The Character Factor

by Paul Sailhamer, ECCU Pastors Advisory Committee Chairman
(Originally published as a post within ECCU’s former e-publication, The Buzz.)

Nobel prize-winning Russian author Aleksandr Solzhenitsyn once observed that the West was trying to replace morality, based on Judeo-Christian revelation, with legalism—coming up with more and more laws to cover decisions traditionally governed by personal character. In the 35 years since this observation was made, our own country has become more and more legalistic.

Rules and laws cannot replace morality and character. This is crucial to the understanding of leadership, especially Christian leadership. While it is very important for churches and Christian non-profits to strive for solid, biblical polity and org charts, the sine qua non must still be genuine Christian character and integrity. The best polity and organizational philosophy are always vulnerable to a lack of character in leaders and decision makers.

Tragically, many today doubt not only the content of good character but its very existence…and our organizations and institutions are sadly reflecting its loss. Cynicism is often the response.

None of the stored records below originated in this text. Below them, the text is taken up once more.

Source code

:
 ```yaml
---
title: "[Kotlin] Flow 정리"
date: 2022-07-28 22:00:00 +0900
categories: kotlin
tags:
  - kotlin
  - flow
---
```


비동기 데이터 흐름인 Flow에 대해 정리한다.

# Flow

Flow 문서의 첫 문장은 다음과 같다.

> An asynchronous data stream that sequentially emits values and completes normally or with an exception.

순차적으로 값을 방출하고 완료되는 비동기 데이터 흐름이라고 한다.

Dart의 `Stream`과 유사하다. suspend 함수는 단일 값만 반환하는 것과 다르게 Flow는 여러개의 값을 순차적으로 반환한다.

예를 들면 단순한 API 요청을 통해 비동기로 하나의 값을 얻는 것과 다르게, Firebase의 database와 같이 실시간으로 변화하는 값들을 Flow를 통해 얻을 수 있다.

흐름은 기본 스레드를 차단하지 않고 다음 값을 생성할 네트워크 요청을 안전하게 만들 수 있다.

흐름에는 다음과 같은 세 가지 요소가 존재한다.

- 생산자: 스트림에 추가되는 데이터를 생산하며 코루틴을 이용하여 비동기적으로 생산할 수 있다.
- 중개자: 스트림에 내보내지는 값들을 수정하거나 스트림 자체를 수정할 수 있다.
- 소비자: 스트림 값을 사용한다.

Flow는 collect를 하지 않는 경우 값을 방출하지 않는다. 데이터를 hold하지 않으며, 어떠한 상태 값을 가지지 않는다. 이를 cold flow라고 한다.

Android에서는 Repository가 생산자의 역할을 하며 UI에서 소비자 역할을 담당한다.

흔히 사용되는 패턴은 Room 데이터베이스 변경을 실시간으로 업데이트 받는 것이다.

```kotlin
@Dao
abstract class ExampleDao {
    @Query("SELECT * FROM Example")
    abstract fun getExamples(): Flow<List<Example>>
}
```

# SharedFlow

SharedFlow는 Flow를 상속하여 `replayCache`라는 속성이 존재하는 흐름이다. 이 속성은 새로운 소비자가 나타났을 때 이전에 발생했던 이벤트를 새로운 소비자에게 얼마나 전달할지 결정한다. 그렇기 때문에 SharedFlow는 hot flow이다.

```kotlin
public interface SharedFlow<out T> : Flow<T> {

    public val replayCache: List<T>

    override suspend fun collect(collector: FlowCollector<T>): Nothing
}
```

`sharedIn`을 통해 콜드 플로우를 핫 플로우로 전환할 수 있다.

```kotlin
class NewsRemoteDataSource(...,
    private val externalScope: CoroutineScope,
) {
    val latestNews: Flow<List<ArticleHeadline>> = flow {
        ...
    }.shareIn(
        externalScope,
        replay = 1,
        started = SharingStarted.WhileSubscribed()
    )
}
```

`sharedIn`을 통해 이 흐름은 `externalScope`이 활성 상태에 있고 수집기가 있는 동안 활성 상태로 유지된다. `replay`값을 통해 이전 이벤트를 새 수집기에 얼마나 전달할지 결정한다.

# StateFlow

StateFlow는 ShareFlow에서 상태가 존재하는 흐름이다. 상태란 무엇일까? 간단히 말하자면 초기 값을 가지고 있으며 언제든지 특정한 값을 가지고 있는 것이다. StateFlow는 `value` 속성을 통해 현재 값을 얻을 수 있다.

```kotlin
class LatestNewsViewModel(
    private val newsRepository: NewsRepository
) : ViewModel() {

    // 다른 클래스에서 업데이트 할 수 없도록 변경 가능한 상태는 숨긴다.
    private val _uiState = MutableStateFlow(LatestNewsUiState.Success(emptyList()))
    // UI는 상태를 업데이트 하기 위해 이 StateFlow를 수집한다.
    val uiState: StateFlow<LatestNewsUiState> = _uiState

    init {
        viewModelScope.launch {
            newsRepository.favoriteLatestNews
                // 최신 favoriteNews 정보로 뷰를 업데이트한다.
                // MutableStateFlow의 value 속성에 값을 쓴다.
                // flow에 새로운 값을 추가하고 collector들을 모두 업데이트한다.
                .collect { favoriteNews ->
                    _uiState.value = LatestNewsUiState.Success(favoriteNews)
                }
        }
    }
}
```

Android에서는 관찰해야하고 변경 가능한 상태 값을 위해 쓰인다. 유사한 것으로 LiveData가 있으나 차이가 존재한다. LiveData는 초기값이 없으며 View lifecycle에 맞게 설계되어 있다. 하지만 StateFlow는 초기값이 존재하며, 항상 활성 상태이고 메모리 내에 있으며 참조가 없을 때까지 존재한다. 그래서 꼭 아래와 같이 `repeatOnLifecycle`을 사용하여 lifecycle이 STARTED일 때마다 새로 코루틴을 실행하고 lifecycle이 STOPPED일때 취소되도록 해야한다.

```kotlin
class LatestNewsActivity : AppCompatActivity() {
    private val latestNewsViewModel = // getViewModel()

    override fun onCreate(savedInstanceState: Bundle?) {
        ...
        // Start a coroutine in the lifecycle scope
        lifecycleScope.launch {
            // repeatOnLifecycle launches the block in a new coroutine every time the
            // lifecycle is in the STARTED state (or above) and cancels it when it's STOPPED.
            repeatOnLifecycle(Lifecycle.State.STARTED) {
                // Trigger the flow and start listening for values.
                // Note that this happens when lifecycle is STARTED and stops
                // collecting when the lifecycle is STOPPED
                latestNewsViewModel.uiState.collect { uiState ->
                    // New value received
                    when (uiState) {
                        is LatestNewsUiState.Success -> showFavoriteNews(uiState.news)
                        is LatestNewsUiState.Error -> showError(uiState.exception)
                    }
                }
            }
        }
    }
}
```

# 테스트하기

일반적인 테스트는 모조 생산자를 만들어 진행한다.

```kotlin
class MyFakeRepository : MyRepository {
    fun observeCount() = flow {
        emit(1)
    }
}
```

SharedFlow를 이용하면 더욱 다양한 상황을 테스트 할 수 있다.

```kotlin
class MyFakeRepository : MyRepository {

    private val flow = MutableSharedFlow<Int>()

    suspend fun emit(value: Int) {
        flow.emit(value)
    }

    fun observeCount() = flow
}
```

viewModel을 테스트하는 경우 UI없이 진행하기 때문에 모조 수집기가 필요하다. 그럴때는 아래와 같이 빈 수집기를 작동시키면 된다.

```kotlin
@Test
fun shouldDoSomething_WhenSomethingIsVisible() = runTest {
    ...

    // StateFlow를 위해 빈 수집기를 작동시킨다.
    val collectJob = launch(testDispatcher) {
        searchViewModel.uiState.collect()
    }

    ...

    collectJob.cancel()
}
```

Shouldn’t I at least expect the man who is in charge of collecting taxes to be an honest taxpayer himself? Shouldn’t congressional members with oversight of financial institutions play by the rules with their own personal loans and acquisitions? Shouldn’t the pro-family senator be faithful to his own wife and children? Shouldn’t the pastor who teaches the Bible live by his own exhortations?

Eighteenth-century English Bishop Joseph Butler left a definition of character that should be on the lips of every church and non-profit board member: “ character is meant that temper, taste, disposition, whole frame of mind from whence we act in one way rather than another...those principles from which a man acts, when they become fixed and habitual in him we call his character...”

In other words the adage still stands that character is what a person does when no one is watching. These definitions have been under serious attack in our culture. In the mid-1990s a famous minister, speaking at a pre-inaugural prayer service, looked a newly re-elected U.S. president in the eye and said, “Remember, Mr. President, character isn’t what you do when no one is watching, but rather what you have the courage to speak out about when everyone is listening.” In earlier days that would be called talking the talk but not walking the walk.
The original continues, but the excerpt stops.